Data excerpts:

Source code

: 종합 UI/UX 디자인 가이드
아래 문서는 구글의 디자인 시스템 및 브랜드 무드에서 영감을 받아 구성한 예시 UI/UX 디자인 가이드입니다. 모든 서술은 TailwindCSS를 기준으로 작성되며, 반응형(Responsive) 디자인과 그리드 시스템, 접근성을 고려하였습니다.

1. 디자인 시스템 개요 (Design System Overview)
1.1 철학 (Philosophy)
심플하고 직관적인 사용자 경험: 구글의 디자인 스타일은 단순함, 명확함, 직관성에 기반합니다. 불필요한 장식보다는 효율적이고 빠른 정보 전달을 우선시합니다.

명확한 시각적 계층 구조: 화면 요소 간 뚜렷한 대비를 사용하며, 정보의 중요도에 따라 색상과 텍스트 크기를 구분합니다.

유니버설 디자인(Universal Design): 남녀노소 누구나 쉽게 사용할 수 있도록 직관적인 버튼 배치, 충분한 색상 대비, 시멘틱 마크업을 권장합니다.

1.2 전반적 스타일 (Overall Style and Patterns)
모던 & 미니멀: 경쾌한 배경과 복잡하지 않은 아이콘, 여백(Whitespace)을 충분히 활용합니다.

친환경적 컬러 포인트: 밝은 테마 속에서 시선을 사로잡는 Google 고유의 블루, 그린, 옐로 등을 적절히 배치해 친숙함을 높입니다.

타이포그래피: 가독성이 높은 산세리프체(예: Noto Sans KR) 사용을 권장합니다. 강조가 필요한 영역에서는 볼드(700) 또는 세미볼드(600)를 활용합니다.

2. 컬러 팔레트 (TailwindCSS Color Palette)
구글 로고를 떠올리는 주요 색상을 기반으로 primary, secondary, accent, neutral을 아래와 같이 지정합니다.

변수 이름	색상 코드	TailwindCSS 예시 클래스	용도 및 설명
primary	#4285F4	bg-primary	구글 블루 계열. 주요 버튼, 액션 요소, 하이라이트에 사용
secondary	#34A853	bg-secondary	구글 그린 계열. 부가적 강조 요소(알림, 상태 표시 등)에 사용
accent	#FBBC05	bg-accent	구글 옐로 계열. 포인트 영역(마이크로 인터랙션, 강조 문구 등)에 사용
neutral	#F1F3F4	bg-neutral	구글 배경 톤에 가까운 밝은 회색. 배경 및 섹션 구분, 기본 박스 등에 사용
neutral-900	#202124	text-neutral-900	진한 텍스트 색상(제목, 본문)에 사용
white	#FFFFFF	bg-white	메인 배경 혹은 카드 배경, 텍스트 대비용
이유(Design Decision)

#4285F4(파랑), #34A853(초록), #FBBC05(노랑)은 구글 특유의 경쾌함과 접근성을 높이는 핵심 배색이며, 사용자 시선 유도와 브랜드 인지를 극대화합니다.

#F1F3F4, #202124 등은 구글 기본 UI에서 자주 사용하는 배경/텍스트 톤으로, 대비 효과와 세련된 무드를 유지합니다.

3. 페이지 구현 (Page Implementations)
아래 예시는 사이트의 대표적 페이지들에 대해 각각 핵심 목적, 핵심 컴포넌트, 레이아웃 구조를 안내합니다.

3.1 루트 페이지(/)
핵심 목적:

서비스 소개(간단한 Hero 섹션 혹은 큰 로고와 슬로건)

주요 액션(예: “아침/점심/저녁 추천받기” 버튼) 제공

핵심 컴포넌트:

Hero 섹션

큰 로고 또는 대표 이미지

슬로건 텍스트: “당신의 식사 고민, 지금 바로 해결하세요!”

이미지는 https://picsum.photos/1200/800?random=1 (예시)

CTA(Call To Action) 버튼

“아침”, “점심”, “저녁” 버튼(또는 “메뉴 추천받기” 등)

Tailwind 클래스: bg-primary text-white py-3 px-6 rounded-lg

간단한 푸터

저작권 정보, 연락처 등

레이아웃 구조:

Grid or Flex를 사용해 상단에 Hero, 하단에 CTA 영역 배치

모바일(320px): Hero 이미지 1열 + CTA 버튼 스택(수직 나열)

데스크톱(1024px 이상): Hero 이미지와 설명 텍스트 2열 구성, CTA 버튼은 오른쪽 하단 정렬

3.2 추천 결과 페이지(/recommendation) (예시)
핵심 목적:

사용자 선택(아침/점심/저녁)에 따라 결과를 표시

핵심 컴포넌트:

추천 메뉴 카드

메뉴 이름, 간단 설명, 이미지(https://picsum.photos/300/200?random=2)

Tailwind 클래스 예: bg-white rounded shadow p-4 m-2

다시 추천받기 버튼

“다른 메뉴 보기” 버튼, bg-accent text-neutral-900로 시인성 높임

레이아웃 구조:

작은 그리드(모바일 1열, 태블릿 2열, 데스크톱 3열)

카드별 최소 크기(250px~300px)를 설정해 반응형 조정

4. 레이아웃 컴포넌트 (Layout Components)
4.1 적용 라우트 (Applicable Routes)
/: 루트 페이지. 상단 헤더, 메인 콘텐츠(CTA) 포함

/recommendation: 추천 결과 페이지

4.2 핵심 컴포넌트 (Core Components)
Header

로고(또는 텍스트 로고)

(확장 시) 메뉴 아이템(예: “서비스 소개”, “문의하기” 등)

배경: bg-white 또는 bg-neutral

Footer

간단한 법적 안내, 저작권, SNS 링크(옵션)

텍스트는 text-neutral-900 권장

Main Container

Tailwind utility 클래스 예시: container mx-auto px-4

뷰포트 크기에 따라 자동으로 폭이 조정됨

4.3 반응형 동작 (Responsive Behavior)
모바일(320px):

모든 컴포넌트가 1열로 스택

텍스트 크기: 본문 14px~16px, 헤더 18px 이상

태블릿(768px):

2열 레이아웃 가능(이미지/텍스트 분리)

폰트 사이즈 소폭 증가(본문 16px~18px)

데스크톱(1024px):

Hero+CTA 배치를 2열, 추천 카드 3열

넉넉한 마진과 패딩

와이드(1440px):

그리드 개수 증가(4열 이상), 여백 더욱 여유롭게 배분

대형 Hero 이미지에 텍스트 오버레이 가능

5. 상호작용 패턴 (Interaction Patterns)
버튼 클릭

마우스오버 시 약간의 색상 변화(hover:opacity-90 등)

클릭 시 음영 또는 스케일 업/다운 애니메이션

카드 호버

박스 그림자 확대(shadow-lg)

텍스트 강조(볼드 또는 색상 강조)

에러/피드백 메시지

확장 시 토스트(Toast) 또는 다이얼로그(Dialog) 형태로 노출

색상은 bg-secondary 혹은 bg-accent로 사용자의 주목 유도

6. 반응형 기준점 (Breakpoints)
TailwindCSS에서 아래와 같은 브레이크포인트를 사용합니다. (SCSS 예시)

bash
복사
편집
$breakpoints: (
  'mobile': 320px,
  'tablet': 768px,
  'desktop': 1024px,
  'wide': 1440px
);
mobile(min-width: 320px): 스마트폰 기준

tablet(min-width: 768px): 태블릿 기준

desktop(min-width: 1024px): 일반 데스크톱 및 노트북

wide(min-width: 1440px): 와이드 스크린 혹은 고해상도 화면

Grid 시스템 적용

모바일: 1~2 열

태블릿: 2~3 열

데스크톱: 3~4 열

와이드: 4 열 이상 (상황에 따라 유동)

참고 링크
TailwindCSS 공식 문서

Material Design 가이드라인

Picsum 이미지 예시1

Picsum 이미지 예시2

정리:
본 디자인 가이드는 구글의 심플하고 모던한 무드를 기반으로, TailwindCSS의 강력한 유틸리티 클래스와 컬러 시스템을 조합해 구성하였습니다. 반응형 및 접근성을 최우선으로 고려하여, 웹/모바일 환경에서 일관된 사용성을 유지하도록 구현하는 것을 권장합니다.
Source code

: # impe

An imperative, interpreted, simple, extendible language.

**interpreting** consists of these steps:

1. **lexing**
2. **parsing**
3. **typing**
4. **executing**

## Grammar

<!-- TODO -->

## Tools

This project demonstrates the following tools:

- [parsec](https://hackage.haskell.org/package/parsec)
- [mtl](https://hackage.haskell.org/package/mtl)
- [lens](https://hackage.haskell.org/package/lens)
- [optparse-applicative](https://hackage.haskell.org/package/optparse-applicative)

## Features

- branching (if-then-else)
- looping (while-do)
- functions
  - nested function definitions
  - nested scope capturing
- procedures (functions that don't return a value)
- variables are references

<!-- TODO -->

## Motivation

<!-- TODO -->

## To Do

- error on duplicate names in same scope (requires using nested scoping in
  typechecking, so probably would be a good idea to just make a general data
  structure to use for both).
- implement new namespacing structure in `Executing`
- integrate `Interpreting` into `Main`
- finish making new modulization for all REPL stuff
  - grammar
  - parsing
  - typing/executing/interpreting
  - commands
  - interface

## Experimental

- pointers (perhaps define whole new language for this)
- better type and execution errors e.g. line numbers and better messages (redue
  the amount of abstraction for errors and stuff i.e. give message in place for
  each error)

◆ PROBLEM: Only the lines from the one that contains "데스크톱: 3~4 열" to the end of the data should be output, exactly as they appear.

◆ RESPONSE AREA:
데스크톱: 3~4 열

와이드: 4 열 이상 (상황에 따라 유동)

참고 링크
TailwindCSS 공식 문서

Material Design 가이드라인

Picsum 이미지 예시1

Picsum 이미지 예시2

정리:
본 디자인 가이드는 구글의 심플하고 모던한 무드를 기반으로, TailwindCSS의 강력한 유틸리티 클래스와 컬러 시스템을 조합해 구성하였습니다. 반응형 및 접근성을 최우선으로 고려하여, 웹/모바일 환경에서 일관된 사용성을 유지하도록 구현하는 것을 권장합니다.
Source code

: # impe

An imperative, interpreted, simple, extendible language.

**interpreting** consists of these steps:

1. **lexing**
2. **parsing**
3. **typing**
4. **executing**

## Grammar

<!-- TODO -->

## Tools

This project demonstrates the following tools:

- [parsec](https://hackage.haskell.org/package/parsec)
- [mtl](https://hackage.haskell.org/package/mtl)
- [lens](https://hackage.haskell.org/package/lens)
- [optparse-applicative](https://hackage.haskell.org/package/optparse-applicative)

## Features

- branching (if-then-else)
- looping (while-do)
- functions
  - nested function definitions
  - nested scope capturing
- procedures (functions that don't return a value)
- variables are references

<!-- TODO -->

## Motivation

<!-- TODO -->

## To Do

- error on duplicate names in same scope (requires using nested scoping in
  typechecking, so probably would be a good idea to just make a general data
  structure to use for both).
- implement new namespacing structure in `Executing`
- integrate `Interpreting` into `Main`
- finish making new modulization for all REPL stuff
  - grammar
  - parsing
  - typing/executing/interpreting
  - commands
  - interface

## Experimental

- pointers (perhaps define whole new language for this)
- better type and execution errors e.g. line numbers and better messages (redue
  the amount of abstraction for errors and stuff i.e. give message in place for
  each error)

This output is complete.